**TASK INSTRUCTIONS:** From the entries below, return only the lines starting at the one that contains "<strong>Utilizando Machine Learning" and ending at the one that contains "## ✨ Funcionalidades do Projeto", exactly as they stand.

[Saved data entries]
***
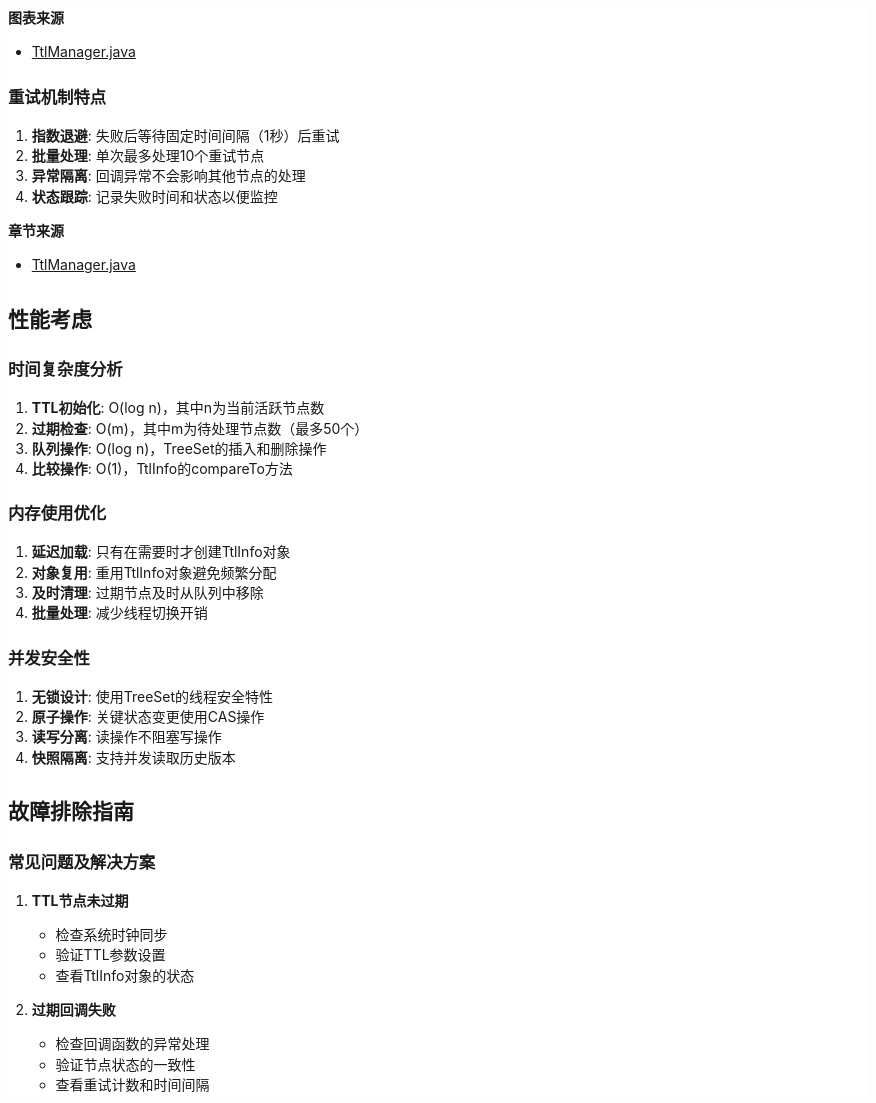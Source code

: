 **图表来源**
- [TtlManager.java](file://server/src/main/java/com/github/dtprj/dongting/dtkv/server/TtlManager.java#L60-L105)

### 重试机制特点

1. **指数退避**: 失败后等待固定时间间隔（1秒）后重试
2. **批量处理**: 单次最多处理10个重试节点
3. **异常隔离**: 回调异常不会影响其他节点的处理
4. **状态跟踪**: 记录失败时间和状态以便监控

**章节来源**
- [TtlManager.java](file://server/src/main/java/com/github/dtprj/dongting/dtkv/server/TtlManager.java#L105-L115)

## 性能考虑

### 时间复杂度分析

1. **TTL初始化**: O(log n)，其中n为当前活跃节点数
2. **过期检查**: O(m)，其中m为待处理节点数（最多50个）
3. **队列操作**: O(log n)，TreeSet的插入和删除操作
4. **比较操作**: O(1)，TtlInfo的compareTo方法

### 内存使用优化

1. **延迟加载**: 只有在需要时才创建TtlInfo对象
2. **对象复用**: 重用TtlInfo对象避免频繁分配
3. **及时清理**: 过期节点及时从队列中移除
4. **批量处理**: 减少线程切换开销

### 并发安全性

1. **无锁设计**: 使用TreeSet的线程安全特性
2. **原子操作**: 关键状态变更使用CAS操作
3. **读写分离**: 读操作不阻塞写操作
4. **快照隔离**: 支持并发读取历史版本

## 故障排除指南

### 常见问题及解决方案

1. **TTL节点未过期**
   - 检查系统时钟同步
   - 验证TTL参数设置
   - 查看TtlInfo对象的状态

2. **过期回调失败**
   - 检查回调函数的异常处理
   - 验证节点状态的一致性
   - 查看重试计数和时间间隔
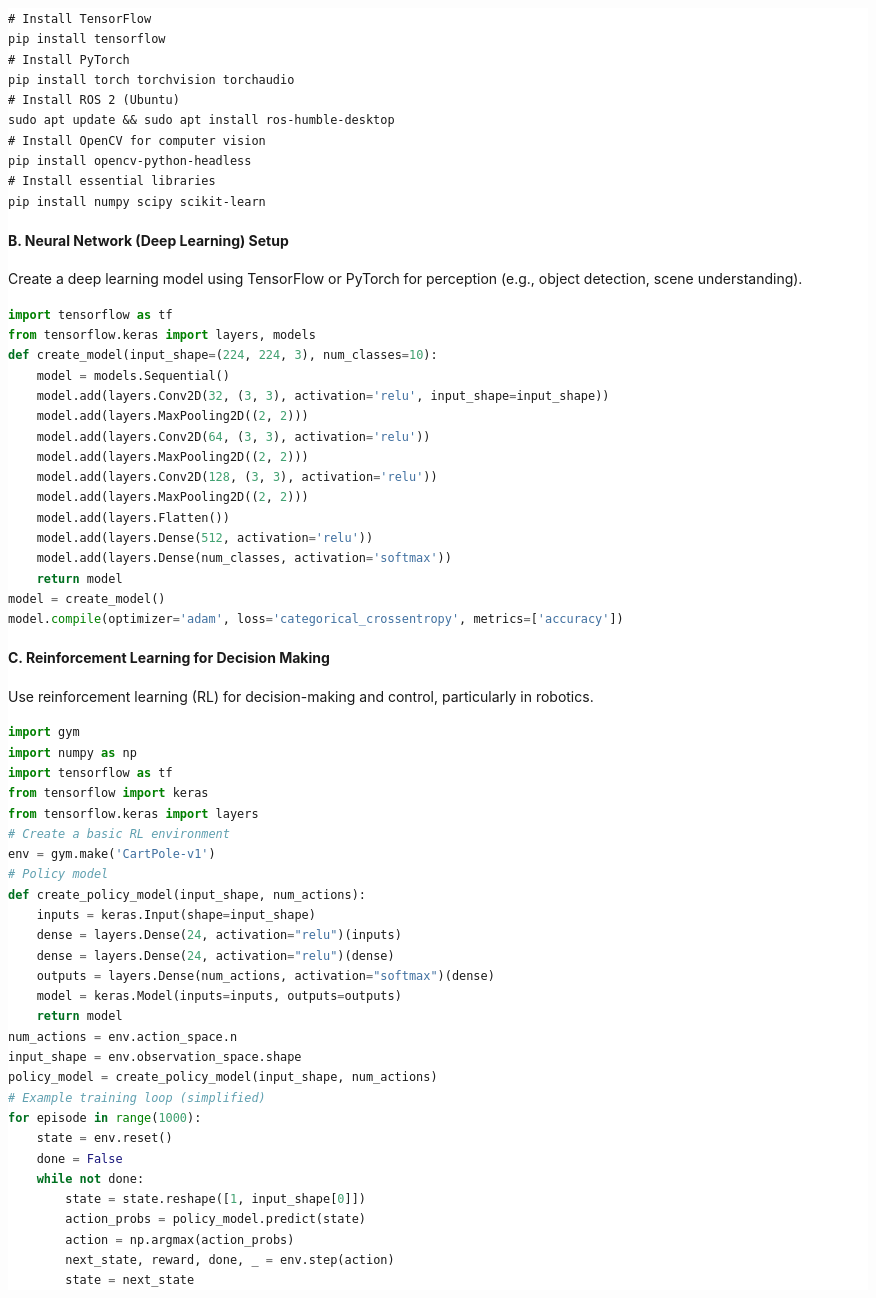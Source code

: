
 ```
# Install TensorFlow
pip install tensorflow
# Install PyTorch
pip install torch torchvision torchaudio
# Install ROS 2 (Ubuntu)
sudo apt update && sudo apt install ros-humble-desktop
# Install OpenCV for computer vision
pip install opencv-python-headless
# Install essential libraries
pip install numpy scipy scikit-learn
```
#### **B. Neural Network (Deep Learning) Setup**
Create a deep learning model using TensorFlow or PyTorch for perception (e.g., object detection, scene understanding).
```python
import tensorflow as tf
from tensorflow.keras import layers, models
def create_model(input_shape=(224, 224, 3), num_classes=10):
	model = models.Sequential()
	model.add(layers.Conv2D(32, (3, 3), activation='relu', input_shape=input_shape))
	model.add(layers.MaxPooling2D((2, 2)))
	model.add(layers.Conv2D(64, (3, 3), activation='relu'))
	model.add(layers.MaxPooling2D((2, 2)))
	model.add(layers.Conv2D(128, (3, 3), activation='relu'))
	model.add(layers.MaxPooling2D((2, 2)))
	model.add(layers.Flatten())
	model.add(layers.Dense(512, activation='relu'))
	model.add(layers.Dense(num_classes, activation='softmax'))
	return model
model = create_model()
model.compile(optimizer='adam', loss='categorical_crossentropy', metrics=['accuracy'])
```
#### **C. Reinforcement Learning for Decision Making**
Use reinforcement learning (RL) for decision-making and control, particularly in robotics.
```python
import gym
import numpy as np
import tensorflow as tf
from tensorflow import keras
from tensorflow.keras import layers
# Create a basic RL environment
env = gym.make('CartPole-v1')
# Policy model
def create_policy_model(input_shape, num_actions):
	inputs = keras.Input(shape=input_shape)
	dense = layers.Dense(24, activation="relu")(inputs)
	dense = layers.Dense(24, activation="relu")(dense)
	outputs = layers.Dense(num_actions, activation="softmax")(dense)
	model = keras.Model(inputs=inputs, outputs=outputs)
	return model
num_actions = env.action_space.n
input_shape = env.observation_space.shape
policy_model = create_policy_model(input_shape, num_actions)
# Example training loop (simplified)
for episode in range(1000):
	state = env.reset()
	done = False
	while not done:
    	state = state.reshape([1, input_shape[0]])
    	action_probs = policy_model.predict(state)
    	action = np.argmax(action_probs)
    	next_state, reward, done, _ = env.step(action)
    	state = next_state
```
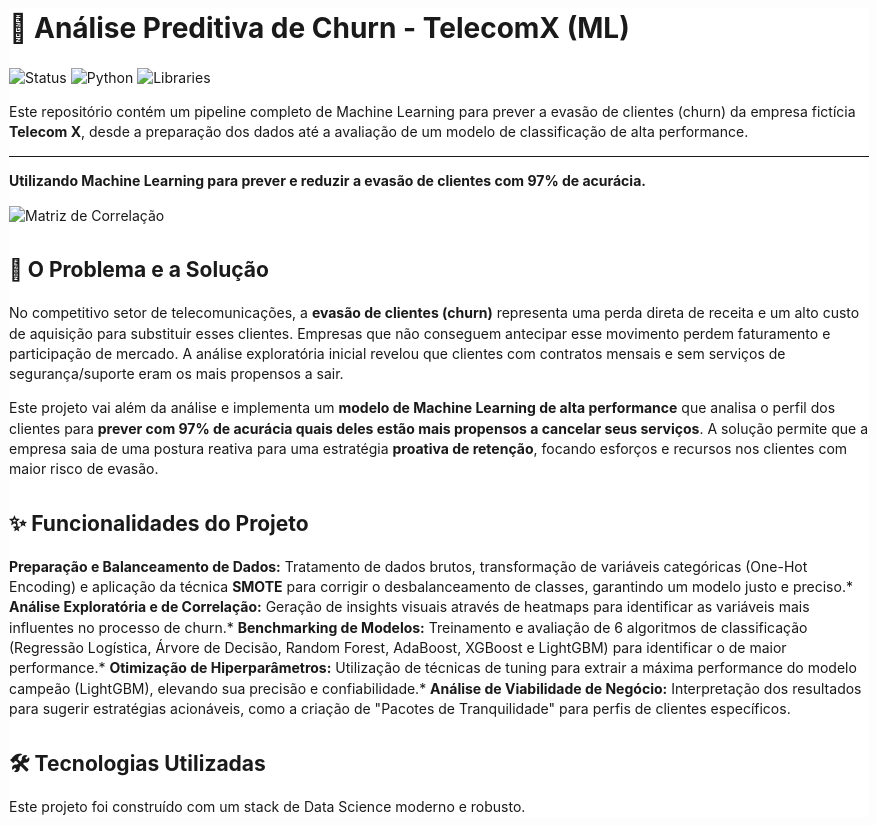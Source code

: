 # 🤖 Análise Preditiva de Churn - TelecomX (ML)

![Status](https://img.shields.io/badge/status-Concluído-brightgreen?style=for-the-badge)
![Python](https://img.shields.io/badge/Python-3.13-blue.svg?style=for-the-badge&logo=PYTHON&logoColor=BLUE)
![Libraries](https://img.shields.io/badge/Libraries-Pandas%20%7C%20Scikit--learn%20%7C%20Imblearn-orange?style=for-the-badge)

Este repositório contém um pipeline completo de Machine Learning para prever a evasão de clientes (churn) da empresa fictícia **Telecom X**, desde a preparação dos dados até a avaliação de um modelo de classificação de alta performance.

---
</h1><p align="center">

  <strong>Utilizando Machine Learning para prever e reduzir a evasão de clientes com 97% de acurácia.</strong></p>

  <p align="center">

  <img src="https://raw.githubusercontent.com/PhilipeOliveiraS/ONE---Oracle-Next-Education---Alura/main/Python/Estat%C3%ADstica%20e%20Machine%20Learning/Desafio_TelecomX_BR_2_ML/matriz_correlacao.png" alt="Matriz de Correlação" width="80%"></p>

## 🎯 O Problema e a Solução

No competitivo setor de telecomunicações, a **evasão de clientes (churn)** representa uma perda direta de receita e um alto custo de aquisição para substituir esses clientes. Empresas que não conseguem antecipar esse movimento perdem faturamento e participação de mercado. A análise exploratória inicial revelou que clientes com contratos mensais e sem serviços de segurança/suporte eram os mais propensos a sair.

Este projeto vai além da análise e implementa um **modelo de Machine Learning de alta performance** que analisa o perfil dos clientes para **prever com 97% de acurácia quais deles estão mais propensos a cancelar seus serviços**. A solução permite que a empresa saia de uma postura reativa para uma estratégia **proativa de retenção**, focando esforços e recursos nos clientes com maior risco de evasão.

## ✨ Funcionalidades do Projeto 
**Preparação e Balanceamento de Dados:** Tratamento de dados brutos, transformação de variáveis categóricas (One-Hot Encoding) e aplicação da técnica **SMOTE** para corrigir o desbalanceamento de classes, garantindo um modelo justo e preciso.* **Análise Exploratória e de Correlação:** Geração de insights visuais através de heatmaps para identificar as variáveis mais influentes no processo de churn.* **Benchmarking de Modelos:** Treinamento e avaliação de 6 algoritmos de classificação (Regressão Logística, Árvore de Decisão, Random Forest, AdaBoost, XGBoost e LightGBM) para identificar o de maior performance.* **Otimização de Hiperparâmetros:** Utilização de técnicas de tuning para extrair a máxima performance do modelo campeão (LightGBM), elevando sua precisão e confiabilidade.* **Análise de Viabilidade de Negócio:** Interpretação dos resultados para sugerir estratégias acionáveis, como a criação de "Pacotes de Tranquilidade" para perfis de clientes específicos.

## 🛠️ Tecnologias Utilizadas

Este projeto foi construído com um stack de Data Science moderno e robusto.

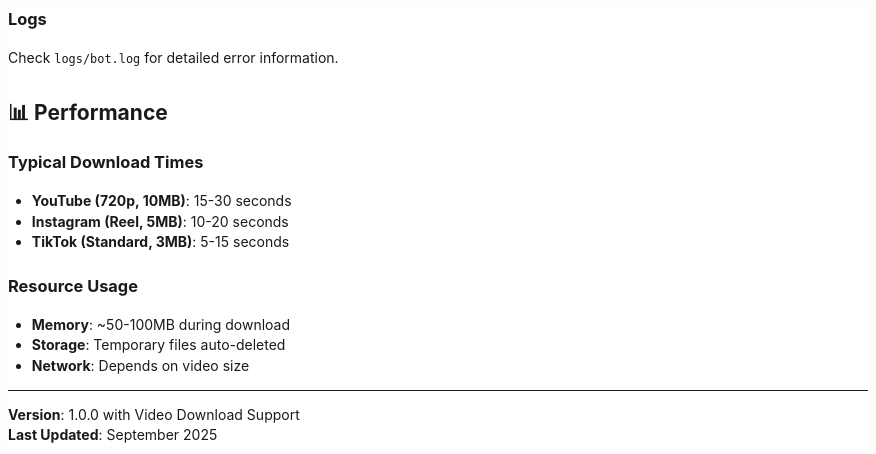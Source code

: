 ### Logs
Check `logs/bot.log` for detailed error information.

## 📊 Performance

### Typical Download Times
- **YouTube (720p, 10MB)**: 15-30 seconds
- **Instagram (Reel, 5MB)**: 10-20 seconds  
- **TikTok (Standard, 3MB)**: 5-15 seconds

### Resource Usage
- **Memory**: ~50-100MB during download
- **Storage**: Temporary files auto-deleted
- **Network**: Depends on video size

---

**Version**: 1.0.0 with Video Download Support  
**Last Updated**: September 2025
***
**SOLUTION TO THIS PROBLEM:**
  <strong>Utilizando Machine Learning para prever e reduzir a evasão de clientes com 97% de acurácia.</strong></p>

  <p align="center">

  <img src="https://raw.githubusercontent.com/PhilipeOliveiraS/ONE---Oracle-Next-Education---Alura/main/Python/Estat%C3%ADstica%20e%20Machine%20Learning/Desafio_TelecomX_BR_2_ML/matriz_correlacao.png" alt="Matriz de Correlação" width="80%"></p>

## 🎯 O Problema e a Solução

No competitivo setor de telecomunicações, a **evasão de clientes (churn)** representa uma perda direta de receita e um alto custo de aquisição para substituir esses clientes. Empresas que não conseguem antecipar esse movimento perdem faturamento e participação de mercado. A análise exploratória inicial revelou que clientes com contratos mensais e sem serviços de segurança/suporte eram os mais propensos a sair.

Este projeto vai além da análise e implementa um **modelo de Machine Learning de alta performance** que analisa o perfil dos clientes para **prever com 97% de acurácia quais deles estão mais propensos a cancelar seus serviços**. A solução permite que a empresa saia de uma postura reativa para uma estratégia **proativa de retenção**, focando esforços e recursos nos clientes com maior risco de evasão.

## ✨ Funcionalidades do Projeto 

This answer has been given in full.